A debt collector is part of an enforcement action announced yesterday by the Federal Trade Commission, after it was accused of threatening organizations if they did not pay for merchandise they did not order.
The collection operation was just part of the enforcement action against American Future Systems, Inc., which operated under the names Progressive Business Publications and the Center for Education and Employment Law. They would call organizations and try to get individuals to sign up for “no risk” trials to publications. But the individuals were secretly subscribing to the publications, and when they did not pay, the accounts were forwarded to International Credit Recovery for collection.
The agency made false threats, such as telling individuals that their credit ratings would suffer if the debt was not repaid, or that they would be sued. The problem was that the agency did not furnish information to an credit bureau and never filed any lawsuits to recover unpaid debts.
The agency collected debts across the United States, even though it was only licensed in the state of Washington, according to the FTC’s complaint. The agency received 99% of its revenue from this one account, according to the FTC.
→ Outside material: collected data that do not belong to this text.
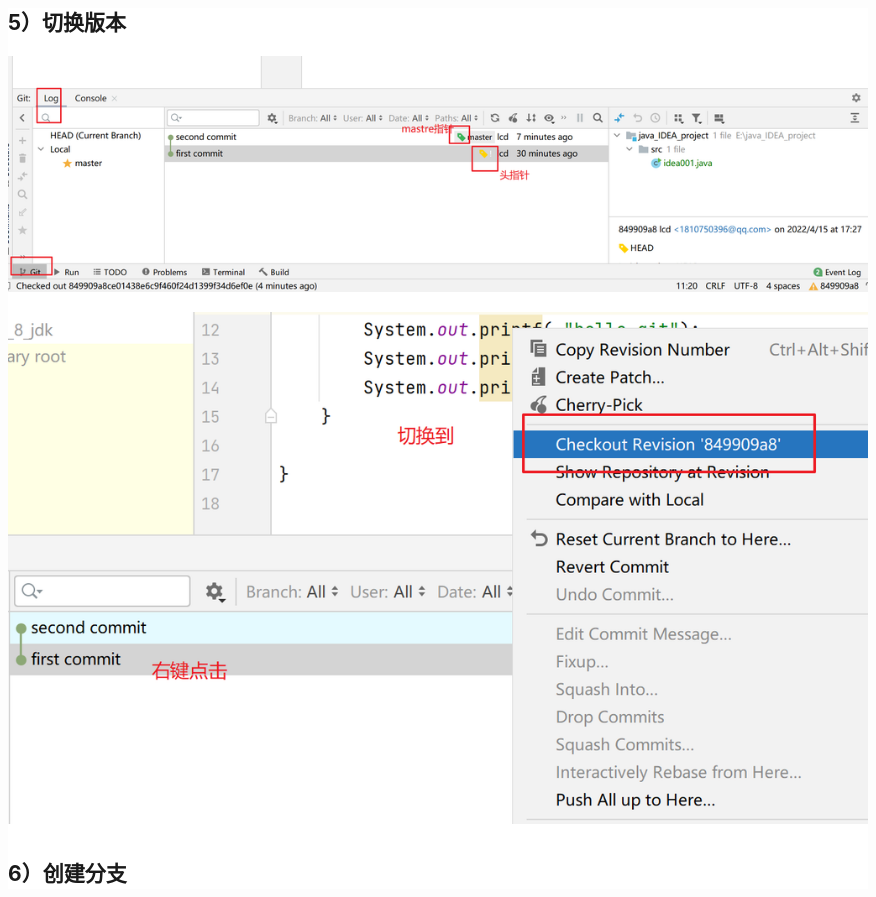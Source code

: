

## 5）切换版本

![1650016730414](git.assets/1650016730414.png)

![1650016791265](git.assets/1650016791265.png)

## 6）创建分支
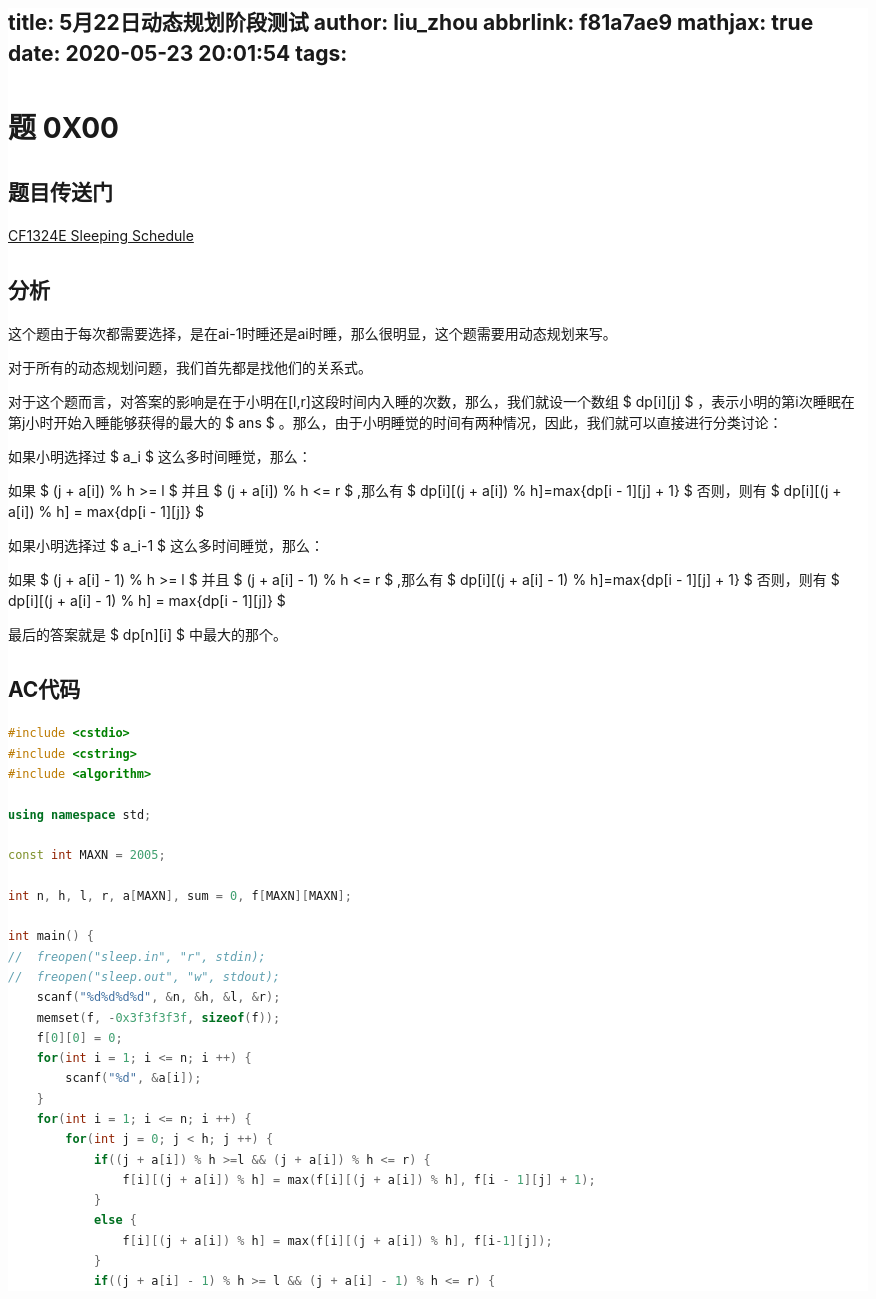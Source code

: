title: 5月22日动态规划阶段测试
author: liu_zhou
abbrlink: f81a7ae9
mathjax: true
date: 2020-05-23 20:01:54
tags:
---
# 题 0X00
## 题目传送门
[CF1324E Sleeping Schedule](http://codeforces.com/problemset/problem/1324/E)
## 分析
这个题由于每次都需要选择，是在ai-1时睡还是ai时睡，那么很明显，这个题需要用动态规划来写。

对于所有的动态规划问题，我们首先都是找他们的关系式。

对于这个题而言，对答案的影响是在于小明在[l,r]这段时间内入睡的次数，那么，我们就设一个数组 $ dp[i][j] $ ，表示小明的第i次睡眠在第j小时开始入睡能够获得的最大的 $ ans $ 。那么，由于小明睡觉的时间有两种情况，因此，我们就可以直接进行分类讨论：

如果小明选择过 $ a_i $ 这么多时间睡觉，那么：

如果 $ (j + a[i]) % h >= l $ 并且  $ (j + a[i]) % h <= r $ ,那么有 $ dp[i][(j + a[i]) % h]=max{dp[i - 1][j] + 1} $ 
否则，则有 $ dp[i][(j + a[i]) % h] = max{dp[i - 1][j]} $ 

如果小明选择过 $ a_i-1 $ 这么多时间睡觉，那么：

如果 $ (j + a[i] - 1) % h >= l $ 并且  $ (j + a[i] - 1) % h <= r $ ,那么有 $ dp[i][(j + a[i] - 1) % h]=max{dp[i - 1][j] + 1} $ 
否则，则有 $ dp[i][(j + a[i] - 1) % h] = max{dp[i - 1][j]} $ 

最后的答案就是 $ dp[n][i] $ 中最大的那个。

## AC代码
```cpp
#include <cstdio>
#include <cstring>
#include <algorithm>

using namespace std;

const int MAXN = 2005;

int n, h, l, r, a[MAXN], sum = 0, f[MAXN][MAXN];

int main() {
//	freopen("sleep.in", "r", stdin);
//	freopen("sleep.out", "w", stdout);
	scanf("%d%d%d%d", &n, &h, &l, &r);
    memset(f, -0x3f3f3f3f, sizeof(f));
    f[0][0] = 0;
	for(int i = 1; i <= n; i ++) {
		scanf("%d", &a[i]);
	}
	for(int i = 1; i <= n; i ++) {
		for(int j = 0; j < h; j ++) {
			if((j + a[i]) % h >=l && (j + a[i]) % h <= r) {
				f[i][(j + a[i]) % h] = max(f[i][(j + a[i]) % h], f[i - 1][j] + 1);
			}
			else {
				f[i][(j + a[i]) % h] = max(f[i][(j + a[i]) % h], f[i-1][j]);
			}
			if((j + a[i] - 1) % h >= l && (j + a[i] - 1) % h <= r) {
```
International Credit Recovery was the largest generator of complaints to the Better Business Bureau in its region, largely coming from individuals who were complaining about debts that were not owed to American Future Systems. But the agency never discussed the complaints with its client or conduct any investigation or due diligence into the company.
The FTC is seeking an injunction that would permanently bar the defendants from continuing to engage in the allegedly illegal conduct and monetary damages to provide refunds to defrauded customers.